Step 3 Creating the Plan of Care (Planning)
The planning phase begins by prioritizing the patient’s nursing diagnoses to ensure the most urgent needs are addressed first. Nurses often use frameworks like Maslow’s Hierarchy of Needs, ensuring basic physiological needs are met before focusing on higher-level needs. The nurse then works collaboratively with the patient to establish specific goals and desired outcomes. These outcomes must be written as “SMART” goals: Specific, Measurable, Attainable, Relevant, and Time-bound. For example, a goal might be that the patient will ambulate 50 feet with one assist by the end of the shift. This step also involves selecting evidence-based nursing interventions to help the patient achieve the established short-term and long-term goals.
Step 4 Putting the Plan into Action (Implementation)
Implementation is the action-oriented phase where the nurse executes the specific interventions outlined in the care plan. Interventions are grouped into two major categories: direct care and indirect care. Direct care involves hands-on interaction with the patient, such as administering medications, performing wound care, or assisting with mobility. Indirect care includes actions performed away from the patient but on their behalf, supporting the overall effectiveness of the care plan. Examples of indirect care include:
- Documenting the patient’s progress.
- Coordinating with other healthcare professionals.
- Delegating tasks.
- Managing resources.
Throughout this phase, the nurse continuously monitors the patient’s response, making minor adjustments and performing ongoing reassessment to ensure safety and effectiveness.

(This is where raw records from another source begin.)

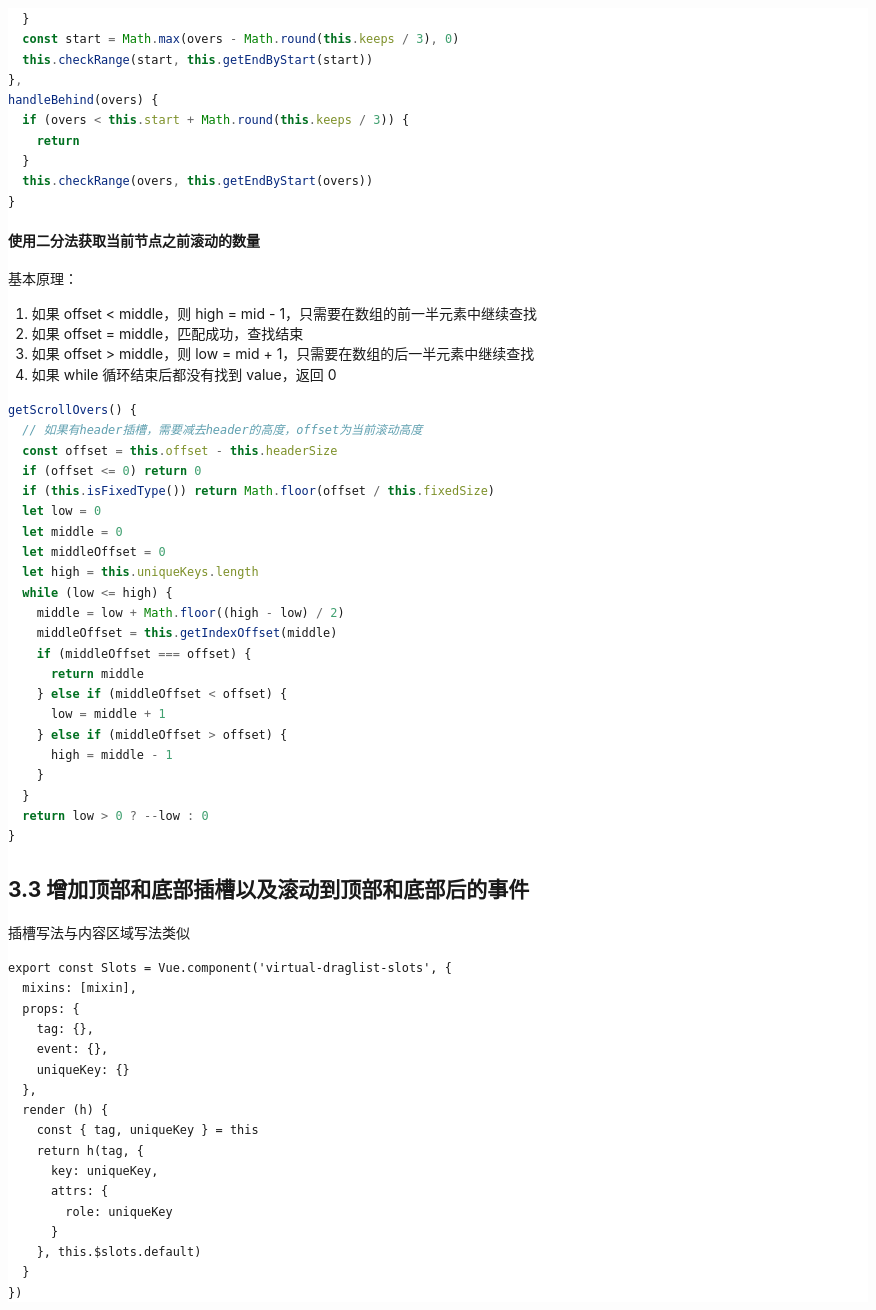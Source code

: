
 ```js
  }
  const start = Math.max(overs - Math.round(this.keeps / 3), 0)
  this.checkRange(start, this.getEndByStart(start))
},
handleBehind(overs) {
  if (overs < this.start + Math.round(this.keeps / 3)) {
    return
  }
  this.checkRange(overs, this.getEndByStart(overs))
}
```
#### 使用二分法获取当前节点之前滚动的数量
基本原理：
 1. 如果 offset < middle，则 high = mid - 1，只需要在数组的前一半元素中继续查找
 2. 如果 offset = middle，匹配成功，查找结束
 3. 如果 offset > middle，则 low = mid + 1，只需要在数组的后一半元素中继续查找
 4. 如果 while 循环结束后都没有找到 value，返回 0
```js
getScrollOvers() {
  // 如果有header插槽，需要减去header的高度，offset为当前滚动高度
  const offset = this.offset - this.headerSize
  if (offset <= 0) return 0
  if (this.isFixedType()) return Math.floor(offset / this.fixedSize)
  let low = 0
  let middle = 0
  let middleOffset = 0
  let high = this.uniqueKeys.length
  while (low <= high) {
    middle = low + Math.floor((high - low) / 2)
    middleOffset = this.getIndexOffset(middle)
    if (middleOffset === offset) {
      return middle
    } else if (middleOffset < offset) {
      low = middle + 1
    } else if (middleOffset > offset) {
      high = middle - 1
    }
  }
  return low > 0 ? --low : 0
}
```

## 3.3 增加顶部和底部插槽以及滚动到顶部和底部后的事件
插槽写法与内容区域写法类似
```
export const Slots = Vue.component('virtual-draglist-slots', {
  mixins: [mixin],
  props: {
    tag: {},
    event: {},
    uniqueKey: {}
  },
  render (h) {
    const { tag, uniqueKey } = this
    return h(tag, {
      key: uniqueKey,
      attrs: {
        role: uniqueKey
      }
    }, this.$slots.default)
  }
})
```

Step 5 Measuring Results (Evaluation)
Evaluation is the final, continuous step where the nurse determines the effectiveness of the entire care plan. This phase requires comparing the patient’s current status against the specific expected outcomes established during planning. The nurse collects new data through reassessment measures, such as checking a wound or listening to lung sounds, and analyzes whether the goals were met, partially met, or unmet. Based on this evaluation, the nurse decides the next steps. If goals are met, the plan for that problem is terminated. If goals are partially or entirely unmet, the nurse must analyze the reasons and modify the plan, often returning to the assessment step to gather more data and restart the cycle.
Why the Nursing Process Matters for Quality Care
The structured methodology of the nursing process ensures the delivery of high-quality patient care. It standardizes professional practice, providing nurses with a uniform, evidence-based roadmap for clinical decision-making and problem-solving. This consistency reduces errors and omissions, leading to safer and more efficient patient outcomes. The process promotes critical thinking by requiring nurses to analyze complex data, formulate judgments, and plan personalized interventions. The detailed documentation required at each step provides legal protection and ensures seamless continuity of care, allowing the healthcare team to follow the patient’s progress. The framework guarantees that care is individualized and centered on the unique needs of the person.